What you have to do: Count the lines of data below that include "Portland". Provide only the number.

Recorded data:
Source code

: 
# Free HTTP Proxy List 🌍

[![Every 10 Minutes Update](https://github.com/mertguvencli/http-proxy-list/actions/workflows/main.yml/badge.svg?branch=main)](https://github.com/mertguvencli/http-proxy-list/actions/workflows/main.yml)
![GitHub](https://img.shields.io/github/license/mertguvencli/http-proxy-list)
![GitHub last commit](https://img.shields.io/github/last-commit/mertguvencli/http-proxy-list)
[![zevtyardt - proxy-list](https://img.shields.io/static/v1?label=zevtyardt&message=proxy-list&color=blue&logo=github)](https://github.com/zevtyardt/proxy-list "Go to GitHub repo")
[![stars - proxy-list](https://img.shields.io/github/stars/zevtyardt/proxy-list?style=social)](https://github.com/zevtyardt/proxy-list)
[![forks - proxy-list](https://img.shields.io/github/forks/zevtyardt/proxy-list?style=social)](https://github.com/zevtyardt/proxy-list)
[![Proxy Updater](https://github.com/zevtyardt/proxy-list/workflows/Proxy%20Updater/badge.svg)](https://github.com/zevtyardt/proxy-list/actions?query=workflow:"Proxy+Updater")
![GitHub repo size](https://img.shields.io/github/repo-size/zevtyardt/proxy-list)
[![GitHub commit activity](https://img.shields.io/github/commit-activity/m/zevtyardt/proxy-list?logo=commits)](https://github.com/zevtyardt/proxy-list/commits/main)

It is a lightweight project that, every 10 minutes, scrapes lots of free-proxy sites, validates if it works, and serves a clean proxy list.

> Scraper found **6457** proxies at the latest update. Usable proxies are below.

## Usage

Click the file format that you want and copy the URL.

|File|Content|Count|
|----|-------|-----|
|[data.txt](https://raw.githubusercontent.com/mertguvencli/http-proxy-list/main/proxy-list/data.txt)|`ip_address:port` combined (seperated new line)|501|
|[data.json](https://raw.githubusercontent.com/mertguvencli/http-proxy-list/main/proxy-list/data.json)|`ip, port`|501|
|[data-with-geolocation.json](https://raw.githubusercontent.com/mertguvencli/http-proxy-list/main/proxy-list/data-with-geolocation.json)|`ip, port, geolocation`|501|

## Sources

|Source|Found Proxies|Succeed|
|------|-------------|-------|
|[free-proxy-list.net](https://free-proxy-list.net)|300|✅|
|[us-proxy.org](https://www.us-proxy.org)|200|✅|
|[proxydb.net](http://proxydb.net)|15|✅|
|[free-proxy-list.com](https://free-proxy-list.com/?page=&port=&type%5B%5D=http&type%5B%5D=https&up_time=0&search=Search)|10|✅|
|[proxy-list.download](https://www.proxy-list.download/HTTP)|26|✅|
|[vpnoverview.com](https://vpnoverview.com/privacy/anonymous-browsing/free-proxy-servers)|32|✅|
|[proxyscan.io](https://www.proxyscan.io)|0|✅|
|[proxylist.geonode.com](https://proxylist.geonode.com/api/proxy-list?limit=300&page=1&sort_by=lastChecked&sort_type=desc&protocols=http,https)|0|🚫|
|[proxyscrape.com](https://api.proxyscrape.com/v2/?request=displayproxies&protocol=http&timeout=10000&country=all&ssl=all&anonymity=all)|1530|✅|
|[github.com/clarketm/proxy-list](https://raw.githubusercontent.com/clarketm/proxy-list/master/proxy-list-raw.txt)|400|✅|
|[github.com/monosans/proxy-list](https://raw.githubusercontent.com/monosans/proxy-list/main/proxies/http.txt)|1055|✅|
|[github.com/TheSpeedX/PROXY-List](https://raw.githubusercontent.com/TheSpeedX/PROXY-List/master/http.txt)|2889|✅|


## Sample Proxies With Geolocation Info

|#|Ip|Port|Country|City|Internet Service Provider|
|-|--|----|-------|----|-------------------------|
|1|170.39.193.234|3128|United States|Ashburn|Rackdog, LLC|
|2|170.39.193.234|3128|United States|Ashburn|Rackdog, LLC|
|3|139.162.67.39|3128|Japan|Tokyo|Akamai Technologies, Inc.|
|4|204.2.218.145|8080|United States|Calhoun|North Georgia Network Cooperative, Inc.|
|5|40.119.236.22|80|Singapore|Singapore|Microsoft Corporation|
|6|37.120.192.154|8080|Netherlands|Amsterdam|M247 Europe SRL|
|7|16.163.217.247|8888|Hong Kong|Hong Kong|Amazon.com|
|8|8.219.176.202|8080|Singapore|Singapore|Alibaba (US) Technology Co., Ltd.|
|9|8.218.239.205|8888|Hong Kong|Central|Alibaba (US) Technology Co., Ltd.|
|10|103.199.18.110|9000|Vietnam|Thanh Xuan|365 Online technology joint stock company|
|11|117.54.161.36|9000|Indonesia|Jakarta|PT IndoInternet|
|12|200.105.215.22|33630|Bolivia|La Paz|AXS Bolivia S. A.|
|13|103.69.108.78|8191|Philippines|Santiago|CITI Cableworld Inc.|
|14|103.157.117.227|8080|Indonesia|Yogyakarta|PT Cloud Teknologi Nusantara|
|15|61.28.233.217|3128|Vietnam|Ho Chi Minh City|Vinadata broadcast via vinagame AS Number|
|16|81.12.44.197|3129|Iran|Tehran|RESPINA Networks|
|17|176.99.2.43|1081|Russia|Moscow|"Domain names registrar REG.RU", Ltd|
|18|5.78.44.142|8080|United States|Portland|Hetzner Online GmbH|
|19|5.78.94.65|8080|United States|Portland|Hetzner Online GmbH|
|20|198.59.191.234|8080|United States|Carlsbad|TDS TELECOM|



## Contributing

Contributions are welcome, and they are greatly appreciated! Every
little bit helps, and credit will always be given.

--

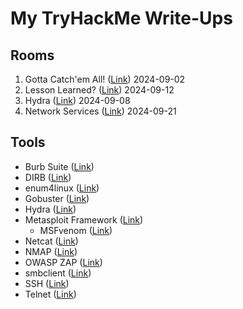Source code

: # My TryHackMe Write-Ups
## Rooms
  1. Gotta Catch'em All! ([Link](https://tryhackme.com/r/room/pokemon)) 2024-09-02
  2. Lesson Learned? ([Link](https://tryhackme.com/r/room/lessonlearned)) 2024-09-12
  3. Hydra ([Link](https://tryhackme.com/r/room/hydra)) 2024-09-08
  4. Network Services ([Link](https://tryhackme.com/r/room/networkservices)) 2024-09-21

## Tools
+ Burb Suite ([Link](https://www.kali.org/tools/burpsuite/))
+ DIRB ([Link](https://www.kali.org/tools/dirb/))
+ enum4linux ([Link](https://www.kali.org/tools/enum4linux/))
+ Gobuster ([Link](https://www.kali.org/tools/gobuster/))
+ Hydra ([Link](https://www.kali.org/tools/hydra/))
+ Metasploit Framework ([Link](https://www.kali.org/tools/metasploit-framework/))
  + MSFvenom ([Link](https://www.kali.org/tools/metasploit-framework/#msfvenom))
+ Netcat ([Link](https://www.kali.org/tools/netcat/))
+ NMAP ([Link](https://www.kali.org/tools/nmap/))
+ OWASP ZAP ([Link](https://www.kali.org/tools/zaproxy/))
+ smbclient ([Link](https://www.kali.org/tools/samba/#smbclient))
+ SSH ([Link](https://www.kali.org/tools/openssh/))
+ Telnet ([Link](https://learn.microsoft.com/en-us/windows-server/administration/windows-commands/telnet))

Response area: 2